Wednesday, March 7, 2018

Monday, March 5, 2018

Vehicle vs Building Results in Fire

No injuries reported after afternoon crash and fire

Rapid City, S.D. – Rapid City Firefighters battled a wind driven, natural gas fed fire at an East Rapid City grocery store earlier this afternoon. Just before 2:30 pm, firefighters from three Rapid City Fire Department stations responded to a report of a vehicle that hit the back of Fresh Start Neighborhood Market near the intersection of Elk Vale Road and Homestead Street. The vehicle was reported to be on fire. An additional alarm was struck and firefighters from the Rapid Valley Fire Department as well as an additional Rapid City Fire Department engine company were dispatched to the scene.

Above: A car on a trailer that became dislodged from the vehicle pulling it burns at the rear of the Fresh Start Neighborhood Market near the intersection of Elk Vale Road and Homestead Street.

 A trailer hauling a passenger car broke away from the pick-up that was pulling it, rolled down hill and into the back of the business. The collision resulted in serious damage to an electrical junction box. The collision caused the vehicle to catch fire. The resulting fire damaged the gas meter on the back of the building. That damage resulted in free flowing natural gas which accelerated the fire.  Smoke that was being pushed by sustained winds approaching 40 miles per hour began to fill the store as well as the adjoining liquor store and casino. Patrons and employees quickly evacuated the building. No one was injured as a result of the crash or during the evacuation.

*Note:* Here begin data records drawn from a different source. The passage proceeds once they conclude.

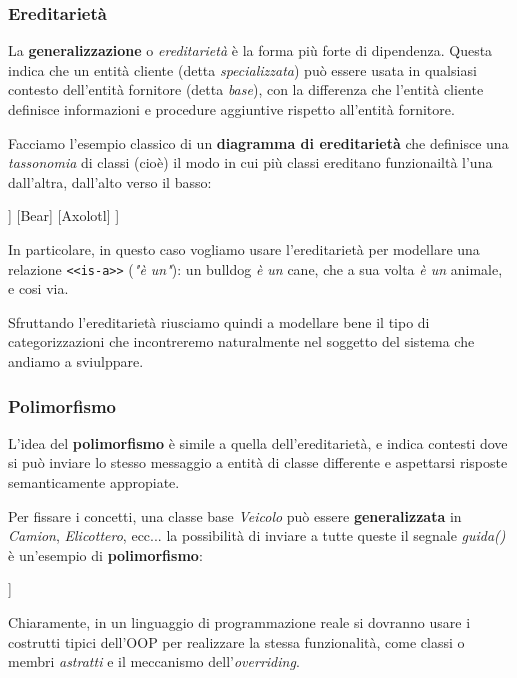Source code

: \documentclass[a4paper,11pt]{article}
\begin{document}
\subsubsection{Ereditarietà}
La \textbf{generalizzazione} o \textit{ereditarietà} è la forma più forte di dipendenza.
Questa indica che un entità cliente (detta \textit{specializzata}) può essere usata in qualsiasi contesto dell'entità fornitore (detta \textit{base}), con la differenza che l'entità cliente definisce informazioni e procedure aggiuntive rispetto all'entità fornitore.

Facciamo l'esempio classico di un \textbf{diagramma di ereditarietà} che definisce una \textit{tassonomia} di classi (cioè) il modo in cui più classi ereditano funzionailtà l'una dall'altra, dall'alto verso il basso:
\begin{center}
	\begin{forest}
		[Animal, rectstyle
			[Dog
				[Bulldog]
				[Chihuaha]
				[Hound]
			]
			[Bear]
			[Axolotl]
		]	
	\end{forest}
\end{center}

In particolare, in questo caso vogliamo usare l'ereditarietà per modellare una relazione \lstinline|<<is-a>>| (\textit{"è un"}): un bulldog \textit{è un} cane, che a sua volta \textit{è un} animale, e cosi via.

Sfruttando l'ereditarietà riusciamo quindi a modellare bene il tipo di categorizzazioni che incontreremo naturalmente nel soggetto del sistema che andiamo a sviulppare.

\subsubsection{Polimorfismo}
L'idea del \textbf{polimorfismo} è simile a quella dell'ereditarietà, e indica contesti dove si può inviare lo stesso messaggio a entità di classe differente e aspettarsi risposte semanticamente appropiate.

Per fissare i concetti, una classe base \textit{Veicolo} può essere \textbf{generalizzata} in \textit{Camion}, \textit{Elicottero}, ecc... la possibilità di inviare a tutte queste il segnale \textit{guida()} è un'esempio di \textbf{polimorfismo}:
\begin{center}
	\begin{forest}
		[Conducente, rectstyle
			[Camion, edge label={node[midway,left]{guida()}}]
			[Elicottero, edge label={node[midway,right]{guida()}}]
		]	
	\end{forest}
\end{center}

Chiaramente, in un linguaggio di programmazione reale si dovranno usare i costrutti tipici dell'OOP per realizzare la stessa funzionalità, come classi o membri \textit{astratti} e il meccanismo dell'\textit{overriding}.
\end{document}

Firefighters arriving on scene found heavy smoke conditions inside the store as well as outside of the building. They were able to stop fire from progressing into the building and were able to use large volumes of water to continue to cool the building and the surrounding area until the flow of natural gas could be stopped.

Above: Firefighters work to extinguish a vehicle fire and cool the area around a broken natural gas line at the rear of the Fresh Start Neighborhood Market near the intersection of Elk Vale Road and Homestead Street.

Because of the fire and the damage to the meter, Montana Dakota Utilities was forced to dig underground and clamp the gas line feeding the store in an area to the south of the building. This also resulted in a temporary disruption of service to nearby Black Hills Federal Credit Union. Once the flow of gas was stopped, firefighters were able to quickly extinguish the fire and mop up remaining hot spots. Once the store was ventilated, it was discovered no fire had extended inside the store. The store, however, did receive some smoke and water damage as a result of the incident. 

Above: Montana Dakota Utilities crew work to locate and access a natural gas line to help Rapid City Firefighters extinguish a natural gas fed fire at Fresh Start Neighborhood Market near the intersection of Elk Vale Road and Homestead Street.

Strong winds, with gusts over 50 miles per hour, hampered firefighting efforts. The wind, in addition to pushing smoke and fire toward the building, made application of water difficult and limited the use of RCFD aerial apparatus. Because of the strong winds, the 100-foot ladder of one apparatus could only be deployed at a low angle on the leeward side of the building.

Above: Firefighters from RCFD Truck Company 3 ladder the roof of the Fresh Start Neighborhood Market near the intersection of Elk Vale Road and Homestead Street to check for fire extension into the roof after a crash and fire late this afternoon.

All road closures and traffic restrictions were lifted at about 5:00 pm local time. Rapid City Firefighters remained on scene until about 5:30 pm.

In addition to the Rapid Valley Fire Department, the Rapid City Fire Department was assisted by Montana Dakota Utilities as well as West River Electric, the Whispering Pines Fire Department, the Rapid City Police Department, the Pennington County Sheriff’s Office, the Pennington County Fire Administrator and an additional Public Information Officer from the Battle Creek Fire Department. The Rapid City Fire Department would also like to thank the employees of Fresh Start Neighborhood Market and Black Hills Federal Credit Union for their cooperation and patience during the incident.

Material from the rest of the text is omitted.